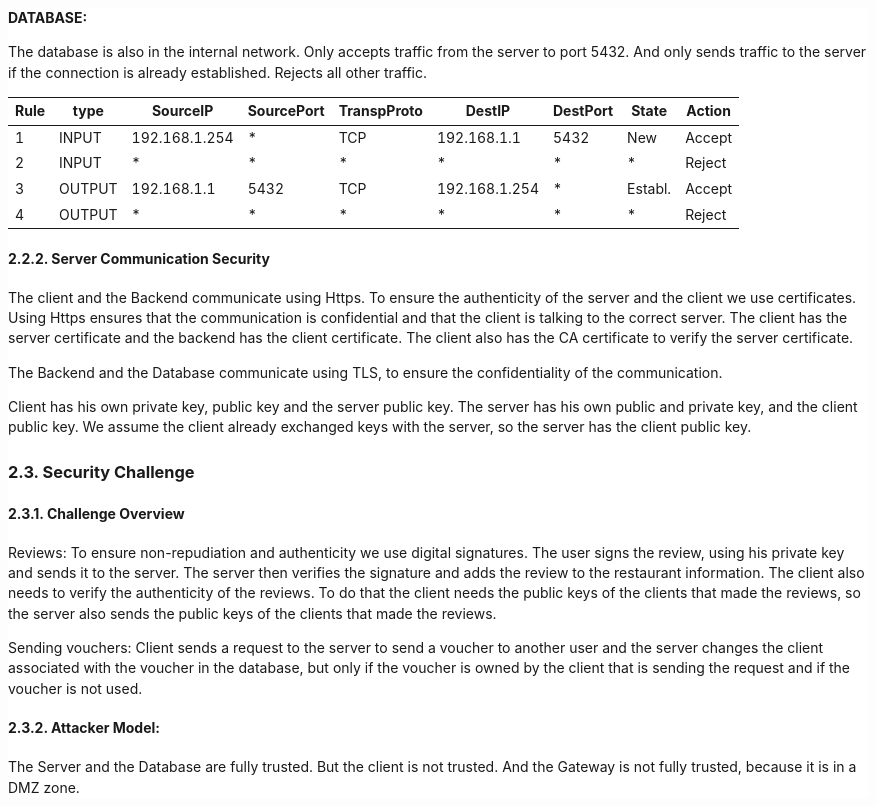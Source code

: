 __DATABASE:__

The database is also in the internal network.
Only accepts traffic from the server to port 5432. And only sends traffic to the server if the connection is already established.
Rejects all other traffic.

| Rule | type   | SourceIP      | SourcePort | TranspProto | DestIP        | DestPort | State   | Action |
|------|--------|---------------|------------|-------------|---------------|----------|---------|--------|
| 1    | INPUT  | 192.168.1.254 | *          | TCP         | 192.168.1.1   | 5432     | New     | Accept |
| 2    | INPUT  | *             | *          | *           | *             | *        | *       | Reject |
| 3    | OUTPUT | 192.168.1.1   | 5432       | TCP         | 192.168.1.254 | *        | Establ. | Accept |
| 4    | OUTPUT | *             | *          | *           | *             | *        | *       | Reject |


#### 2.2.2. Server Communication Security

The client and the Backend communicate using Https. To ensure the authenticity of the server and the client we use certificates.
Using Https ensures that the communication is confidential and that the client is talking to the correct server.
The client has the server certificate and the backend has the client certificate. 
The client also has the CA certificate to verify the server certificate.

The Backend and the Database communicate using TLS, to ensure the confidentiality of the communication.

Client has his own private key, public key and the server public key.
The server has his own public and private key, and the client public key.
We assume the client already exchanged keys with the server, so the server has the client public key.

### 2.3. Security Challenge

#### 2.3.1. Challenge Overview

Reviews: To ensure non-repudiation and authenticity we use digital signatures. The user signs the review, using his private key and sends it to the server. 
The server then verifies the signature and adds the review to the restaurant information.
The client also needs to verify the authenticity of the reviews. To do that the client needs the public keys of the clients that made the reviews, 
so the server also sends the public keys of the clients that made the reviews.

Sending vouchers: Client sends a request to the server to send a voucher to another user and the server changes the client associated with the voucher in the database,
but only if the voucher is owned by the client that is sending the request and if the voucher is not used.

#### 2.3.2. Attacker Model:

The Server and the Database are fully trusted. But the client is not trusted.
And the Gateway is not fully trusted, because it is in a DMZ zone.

——

Scan the data, and report each line that uses the word "trusted".

The Server and the Database are fully trusted. But the client is not trusted.
And the Gateway is not fully trusted, because it is in a DMZ zone.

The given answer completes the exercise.